Max Weber, el destacado economista y sociólogo alemán, acuñó un término que describe perfectamente a muchos de los actuales y antiguos senadores, con las debidas excepciones: patrimonialismo de Estado.
Este concepto se refiere a un sistema en el que el poder y la administración del Estado están altamente personalizados y concentrados en manos de un líder o un grupo dominante. Tal como lo describió Weber, estos legisladores no diferencian claramente entre los recursos y bienes públicos y los que poseen privadamente. Así, no dudan en usar fondos fiscales como si fueran su propiedad personal, distribuyéndolos a su antojo.
Sin una fiscalización adecuada ni un sustento legal, utilizan el barrilito para dispensar favores basados en lealtades personales, adhesiones políticas u otras razones cuestionables. En el Senado han olvidado la buena administración y la transparencia, en una clara muestra de corrupción normativa. La verdadera función de un legislador dista mucho de la distribución arbitraria de favores y recursos. Su responsabilidad es legislar y, como parte del Estado, servir de contrapeso a las otras ramas del poder.
El barrilito fomenta el clientelismo y atenta contra la institucionalidad que debería garantizar la rama legislativa.

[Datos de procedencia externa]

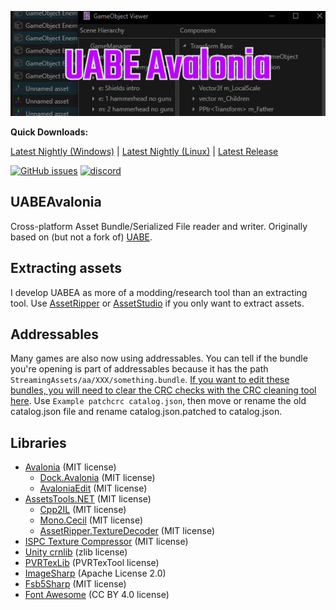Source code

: <p align="center"><img src="UABEAvalonia/Assets/logo.png" /></p>

**Quick Downloads:**

[Latest Nightly (Windows)](https://nightly.link/nesrak1/UABEA/workflows/dotnet-desktop/master/uabea-windows.zip) | [Latest Nightly (Linux)](https://nightly.link/nesrak1/UABEA/workflows/dotnet-ubuntu/master/uabea-ubuntu.zip) | [Latest Release](https://github.com/nesrak1/UABEA/releases)

[![GitHub issues](https://img.shields.io/github/issues/nesrak1/UABEA?logo=GitHub&style=flat-square)](https://github.com/nesrak1/UABEA/issues) [![discord](https://img.shields.io/discord/862035581491478558?label=discord&logo=discord&logoColor=FFFFFF&style=flat-square)](https://discord.gg/hd9VdswwZs)

## UABEAvalonia

Cross-platform Asset Bundle/Serialized File reader and writer. Originally based on (but not a fork of) [UABE](https://github.com/SeriousCache/UABE).

## Extracting assets

I develop UABEA as more of a modding/research tool than an extracting tool. Use [AssetRipper](https://github.com/AssetRipper/AssetRipper) or [AssetStudio](https://github.com/Perfare/AssetStudio/) if you only want to extract assets.

## Addressables

Many games are also now using addressables. You can tell if the bundle you're opening is part of addressables because it has the path `StreamingAssets/aa/XXX/something.bundle`. [If you want to edit these bundles, you will need to clear the CRC checks with the CRC cleaning tool here](https://github.com/nesrak1/AddressablesTools/releases). Use `Example patchcrc catalog.json`, then move or rename the old catalog.json file and rename catalog.json.patched to catalog.json.

## Libraries

- [Avalonia](https://github.com/AvaloniaUI/Avalonia) (MIT license)
  - [Dock.Avalonia](https://github.com/wieslawsoltes/Dock) (MIT license)
  - [AvaloniaEdit](https://github.com/AvaloniaUI/AvaloniaEdit) (MIT license)
- [AssetsTools.NET](https://github.com/nesrak1/AssetsTools.NET/tree/upd21-with-inst) (MIT license)
  - [Cpp2IL](https://github.com/SamboyCoding/Cpp2IL) (MIT license)
  - [Mono.Cecil](https://github.com/jbevain/cecil) (MIT license)
  - [AssetRipper.TextureDecoder](https://github.com/AssetRipper/TextureDecoder) (MIT license)
- [ISPC Texture Compressor](https://github.com/GameTechDev/ISPCTextureCompressor) (MIT license)
- [Unity crnlib](https://github.com/Unity-Technologies/crunch/tree/unity) (zlib license)
- [PVRTexLib](https://developer.imaginationtech.com/pvrtextool) (PVRTexTool license)
- [ImageSharp](https://github.com/SixLabors/ImageSharp) (Apache License 2.0)
- [Fsb5Sharp](https://github.com/SamboyCoding/Fmod5Sharp) (MIT license)
- [Font Awesome](https://fontawesome.com) (CC BY 4.0 license)
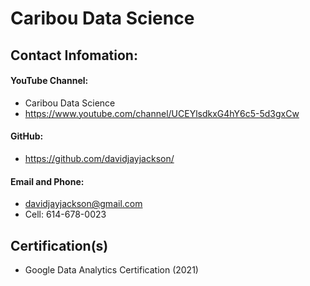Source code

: # Caribou Data Science
## Contact Infomation:
#### YouTube  Channel: 
* Caribou Data Science
* https://www.youtube.com/channel/UCEYlsdkxG4hY6c5-5d3gxCw
#### GitHub:
* https://github.com/davidjayjackson/
#### Email and Phone:
* davidjayjackson@gmail.com
* Cell: 614-678-0023

## Certification(s)
* Google Data Analytics Certification (2021)
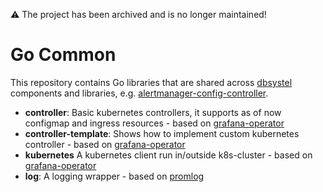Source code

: :warning: The project has been archived and is no longer maintained!

# Go Common

This repository contains Go libraries that are shared across [dbsystel](https://github.com/dbsystel) components and libraries, e.g. [alertmanager-config-controller](https://github.com/dbsystel/alertmanager-config-controller).

* **controller**: Basic kubernetes controllers, it supports as of now configmap and ingress resources - based on [grafana-operator](https://github.com/tsloughter/grafana-operator)
* **controller-template**: Shows how to implement custom kubernetes controller - based on [grafana-operator](https://github.com/tsloughter/grafana-operator)
* **kubernetes** A kubernetes client run in/outside k8s-cluster - based on [grafana-operator](https://github.com/tsloughter/grafana-operator)
* **log**: A logging wrapper - based on [promlog](https://github.com/prometheus/common/tree/master/promlog)
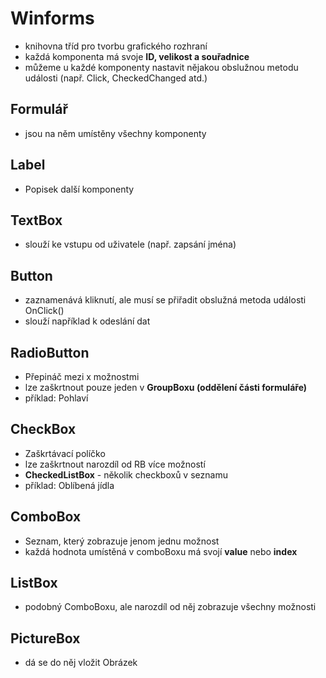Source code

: # Winforms
* knihovna tříd pro tvorbu grafického rozhraní
* každá komponenta má svoje **ID, velikost a souřadnice**
* můžeme u každé komponenty nastavit nějakou obslužnou metodu události (např. Click, CheckedChanged atd.)

## Formulář
* jsou na něm umístěny všechny komponenty

## Label
* Popisek další komponenty

## TextBox
* slouží ke vstupu od uživatele (např. zapsání jména)

## Button
* zaznamenává kliknutí, ale musí se přiřadit obslužná metoda události OnClick()
* slouží například k odeslání dat

## RadioButton
* Přepináč mezi x možnostmi
* lze zaškrtnout pouze jeden v **GroupBoxu (oddělení části formuláře)**
* příklad: Pohlaví

## CheckBox
* Zaškrtávací políčko
* lze zaškrtnout narozdíl od RB více možností
* **CheckedListBox** - několik checkboxů v seznamu
* příklad: Oblíbená jídla

## ComboBox
* Seznam, který zobrazuje jenom jednu možnost
* každá hodnota umístěná v comboBoxu má svojí **value** nebo **index**

## ListBox
* podobný ComboBoxu, ale narozdíl od něj zobrazuje všechny možnosti

## PictureBox
* dá se do něj vložit Obrázek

El poder que los senadores reciben en las elecciones no incluye la subversión de la democracia ni la apropiación del erario para uso discrecional. No sería sorprendente que, en algún momento, una ONG o un individuo lleve a los senadores ante la justicia por el uso indebido de fondos públicos. En resumen, el barrilito es un acto ilícito y debe ser tratado como tal. Si el barrilito no presentara un evidente conflicto ético, todos los senadores lo utilizarían, dejando sin argumentos a quienes preguntan: ¿Más impuestos para que los políticos despilfarren más?